Say how many lines of the listing below hold the word "File". Give only that number.

- RECORDS FOR THIS EXERCISE:
+--

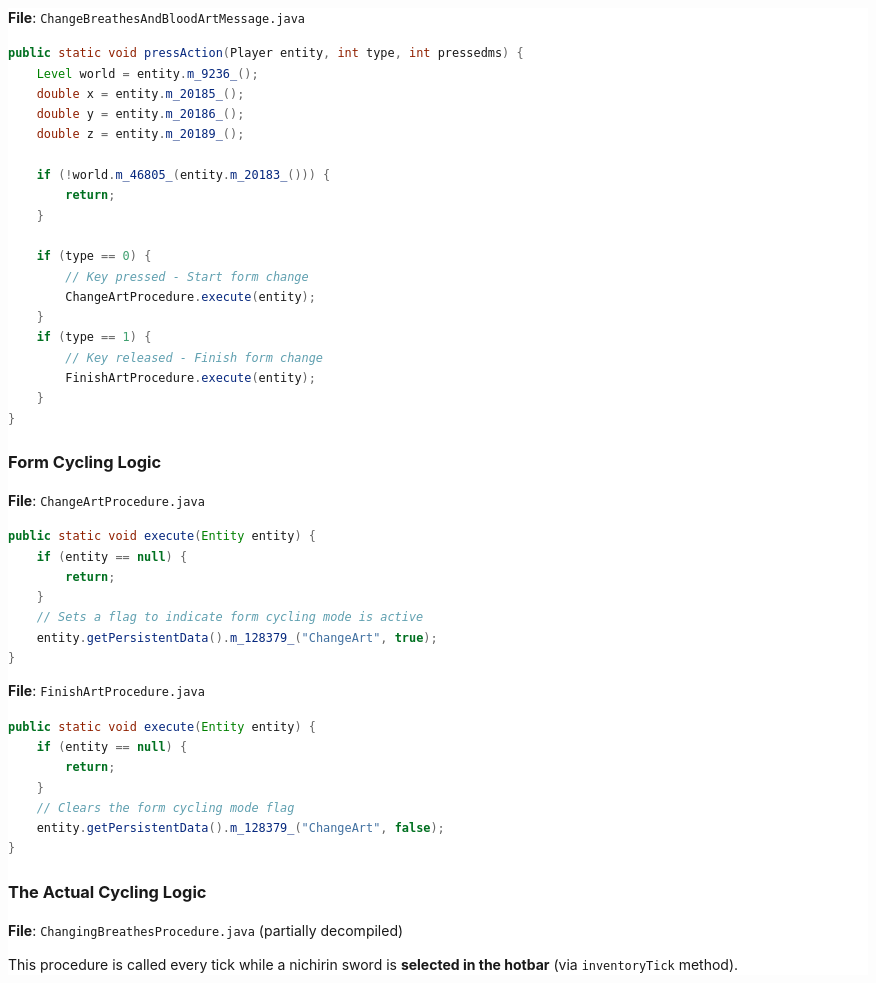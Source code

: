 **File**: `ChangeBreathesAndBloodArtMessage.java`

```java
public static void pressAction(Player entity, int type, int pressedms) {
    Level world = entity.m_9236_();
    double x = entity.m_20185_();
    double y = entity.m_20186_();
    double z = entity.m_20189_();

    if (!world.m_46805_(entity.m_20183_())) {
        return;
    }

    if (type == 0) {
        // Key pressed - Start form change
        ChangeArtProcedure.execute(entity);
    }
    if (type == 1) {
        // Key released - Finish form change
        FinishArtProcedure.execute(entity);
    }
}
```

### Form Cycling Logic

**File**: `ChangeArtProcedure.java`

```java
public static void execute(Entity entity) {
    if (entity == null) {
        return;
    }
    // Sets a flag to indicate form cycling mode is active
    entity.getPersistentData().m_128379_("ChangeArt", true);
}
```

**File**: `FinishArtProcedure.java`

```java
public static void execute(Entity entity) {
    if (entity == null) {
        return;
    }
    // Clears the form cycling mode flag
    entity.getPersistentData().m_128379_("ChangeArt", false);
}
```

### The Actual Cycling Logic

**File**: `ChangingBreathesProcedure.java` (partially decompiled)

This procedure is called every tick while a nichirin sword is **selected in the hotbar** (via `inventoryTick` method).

+--

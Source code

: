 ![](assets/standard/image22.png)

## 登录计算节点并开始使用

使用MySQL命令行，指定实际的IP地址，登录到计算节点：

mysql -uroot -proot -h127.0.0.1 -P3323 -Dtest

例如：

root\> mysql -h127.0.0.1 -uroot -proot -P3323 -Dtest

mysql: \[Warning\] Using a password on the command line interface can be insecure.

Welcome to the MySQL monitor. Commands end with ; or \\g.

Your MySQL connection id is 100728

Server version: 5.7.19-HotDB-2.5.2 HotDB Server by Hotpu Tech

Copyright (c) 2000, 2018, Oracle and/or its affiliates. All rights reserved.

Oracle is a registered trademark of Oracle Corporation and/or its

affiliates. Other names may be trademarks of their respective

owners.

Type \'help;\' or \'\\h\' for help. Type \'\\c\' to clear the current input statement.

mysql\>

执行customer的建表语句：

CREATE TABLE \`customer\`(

+--

- SOLUTION TO THIS TASK:
4